| What to produce |
The reply must repeat the listing below exactly and carry none of its pictures.

| Provided records |
++++++++++++++++++++

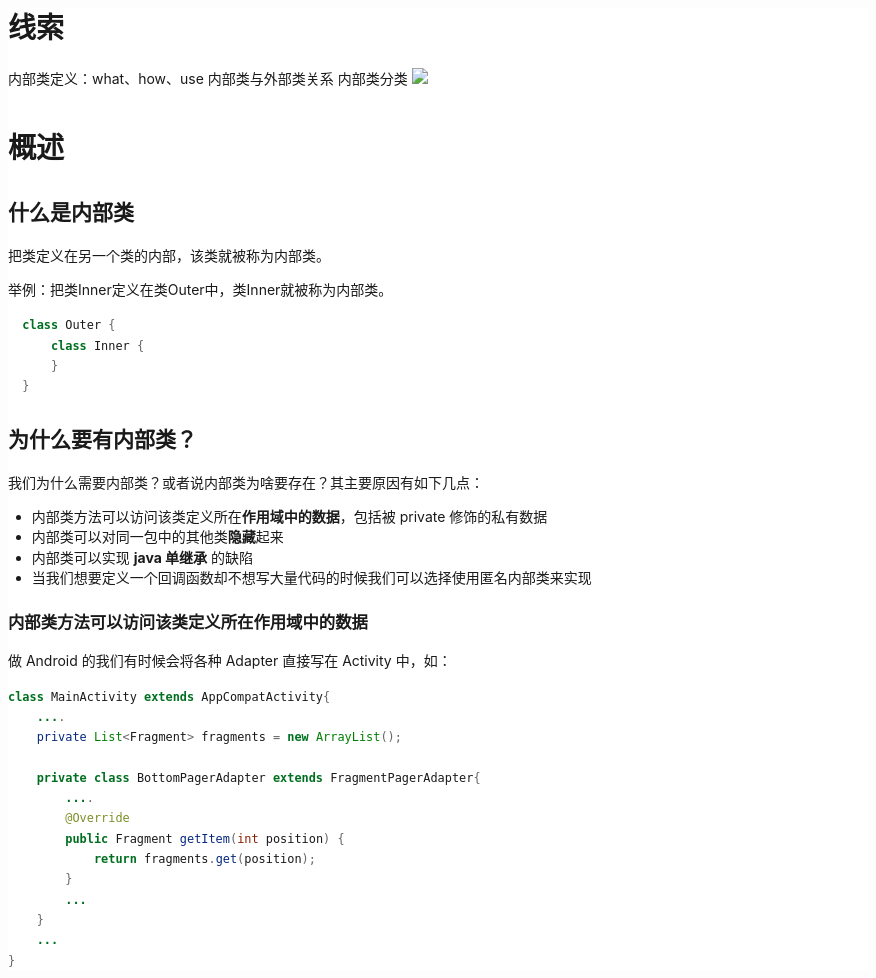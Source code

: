 # 线索
内部类定义：what、how、use
内部类与外部类关系
内部类分类
![](http://wupan.dns.army:5000/wupan/Typora-Picgo-Gitee/raw/branch/master/img/20210803233216.png)


# 概述

## 什么是内部类

把类定义在另一个类的内部，该类就被称为内部类。

举例：把类Inner定义在类Outer中，类Inner就被称为内部类。

```java
  class Outer {
      class Inner {
      }
  }
```


## 为什么要有内部类？
我们为什么需要内部类？或者说内部类为啥要存在？其主要原因有如下几点：

-   内部类方法可以访问该类定义所在**作用域中的数据**，包括被 private 修饰的私有数据
-   内部类可以对同一包中的其他类**隐藏**起来
-   内部类可以实现 **java 单继承** 的缺陷
-   当我们想要定义一个回调函数却不想写大量代码的时候我们可以选择使用匿名内部类来实现

### 内部类方法可以访问该类定义所在作用域中的数据

做 Android 的我们有时候会将各种 Adapter 直接写在 Activity 中，如：

```java
class MainActivity extends AppCompatActivity{
    ....
    private List<Fragment> fragments = new ArrayList();
    
    private class BottomPagerAdapter extends FragmentPagerAdapter{
        ....
        @Override
        public Fragment getItem(int position) {
            return fragments.get(position);
        }
        ...
    }
    ...
}
```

++++++++++++++++++++

| Reply |
Source code

: # 线索
内部类定义：what、how、use
内部类与外部类关系
内部类分类
![](http://wupan.dns.army:5000/wupan/Typora-Picgo-Gitee/raw/branch/master/img/20210803233216.png)


# 概述

## 什么是内部类

把类定义在另一个类的内部，该类就被称为内部类。

举例：把类Inner定义在类Outer中，类Inner就被称为内部类。

```java
  class Outer {
      class Inner {
      }
  }
```


## 为什么要有内部类？
我们为什么需要内部类？或者说内部类为啥要存在？其主要原因有如下几点：

-   内部类方法可以访问该类定义所在**作用域中的数据**，包括被 private 修饰的私有数据
-   内部类可以对同一包中的其他类**隐藏**起来
-   内部类可以实现 **java 单继承** 的缺陷
-   当我们想要定义一个回调函数却不想写大量代码的时候我们可以选择使用匿名内部类来实现

### 内部类方法可以访问该类定义所在作用域中的数据

做 Android 的我们有时候会将各种 Adapter 直接写在 Activity 中，如：

```java
class MainActivity extends AppCompatActivity{
    ....
    private List<Fragment> fragments = new ArrayList();
    
    private class BottomPagerAdapter extends FragmentPagerAdapter{
        ....
        @Override
        public Fragment getItem(int position) {
            return fragments.get(position);
        }
        ...
    }
    ...
}
```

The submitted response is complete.